Transient simulation of PLL with Cadence (spectre, Eldo) or another SPCE like simulator at transistor level is too much time consuming, otherwise very accurate. EDA vendor did not have efficient solution to accurately simulate PLL with reasonable time. You may use Ultrasim but you may loose accuracy. Event driven approach is an alternative solution. You can have more informations in this paper : E. Ali et. al, "Simulative Characterization of the Stability for Second Order Voltage Switched CP-PLL", IEEE 56th Intl Midwest Symposium on Circuits & Systems, August 4-7, 2013, pp. 153 - 156
PLL is a bit difficult to simulate in standard Cadence Virtuoso because simulation time (on transistor level) tends to be tens of hours.
Therefore, i used Cadence Ultrasim for PLL development. It well-suited for mixed-signal simulation like AD-PLL or ADC. Minimal version to run Ultrasim is Cadence IC (Virtuoso) 6.0 and Cadence MMSIM 7.0
If you do not have MMSIM license, you should try any other FastSPICE simulator (GoldenGate etc.)

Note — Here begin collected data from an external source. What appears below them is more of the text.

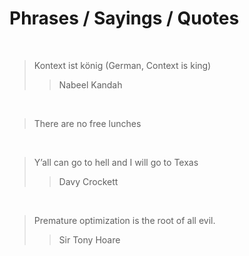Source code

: # Phrases / Sayings / Quotes

<br/>

> Kontext ist könig (German, Context is king)
> > Nabeel Kandah

<br/>

> There are no free lunches

<br/>

> Y’all can go to hell and I will go to Texas
> > Davy Crockett

<br/>

> Premature optimization is the root of all evil.
> > Sir Tony Hoare

<br/>
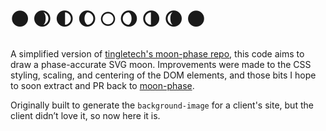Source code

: 🌑 🌒 🌓 🌔 🌕 🌖 🌗 🌘 🌑
===========================

A simplified version of [tingletech's moon-phase repo](https://github.com/tingletech/moon-phase), this code aims to draw a phase-accurate SVG moon. Improvements were made to the CSS styling, scaling, and centering of the DOM elements, and those bits I hope to soon extract and PR back to [moon-phase](https://github.com/tingletech/moon-phase).

Originally built to generate the `background-image` for a client's site, but the client didn’t love it, so now here it is.
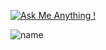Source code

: 
[![Ask Me Anything !](https://img.shields.io/badge/Ask%20me-anything-1abc9c.svg)](https://gitHub.com/blacklovertech/mail.html)

![name](https://camo.githubusercontent.com/7998890254268d8ed476c9f66d3fa59d21dd354d2090036083c82af4cda2a0eb/68747470733a2f2f666f7274686562616467652e636f6d2f696d616765732f6261646765732f6275696c742d776974682d6c6f76652e737667)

I believe before asking about "which Cadence version" you should make up your mind what you want to analyse: Usually you start with some high-level system analysis (eg. stability), this can be done by putting together a PLL model in s-domain and analyzing Bode-plots. Tools for that: eg. Mathcad, Matlab.
Next step would be to add clocking and switch to a z-domain model. Tools: Matlab, Simulink, Simetrix, or you may try already some behavioral modeling in VerilogA or VHDL. Only the last step should be block level design on transistor (or RTL level in case of digital control), where you need Spice level accuracy. Several tools exist to do that from several vendors. Finally the overall system can be checked by some fastspice simulator. Again several tools are possible, eg. Cadence Ultrasim or Synopsys XA.
Here you find a very comprehensive collection of (partly openAccess) design tools and models: http://www.circuitsage.com/
Since the PLL is mixed-signal system, General theory of feedback system is not efficient to characterize behavior, Linear models are used to specify the design rules, but the linear model covers small Validity area in the locked state only. But when using Cadence, Transistor level model at High frequency, due to high sampling ratio in divider block, mostly electrical simulator takes long time (Few hours to several weeks). Behavioral models are second choice to study the time domain behavior, even these are time taking, Efficient way of simulating a PLL at High frequency and analysis of the over non-linear pull-in process ,is the Event Driven approach based on the calculating the phase completing instant s of reference and divider signals. This technique has been applied to current switched charge pump PLL and has very interesting results, simulation time was few seconds, and rms error was less than 0.1%. This method can be used for any application to realize PLL function, Frequency synthesis and Clock and date recovery.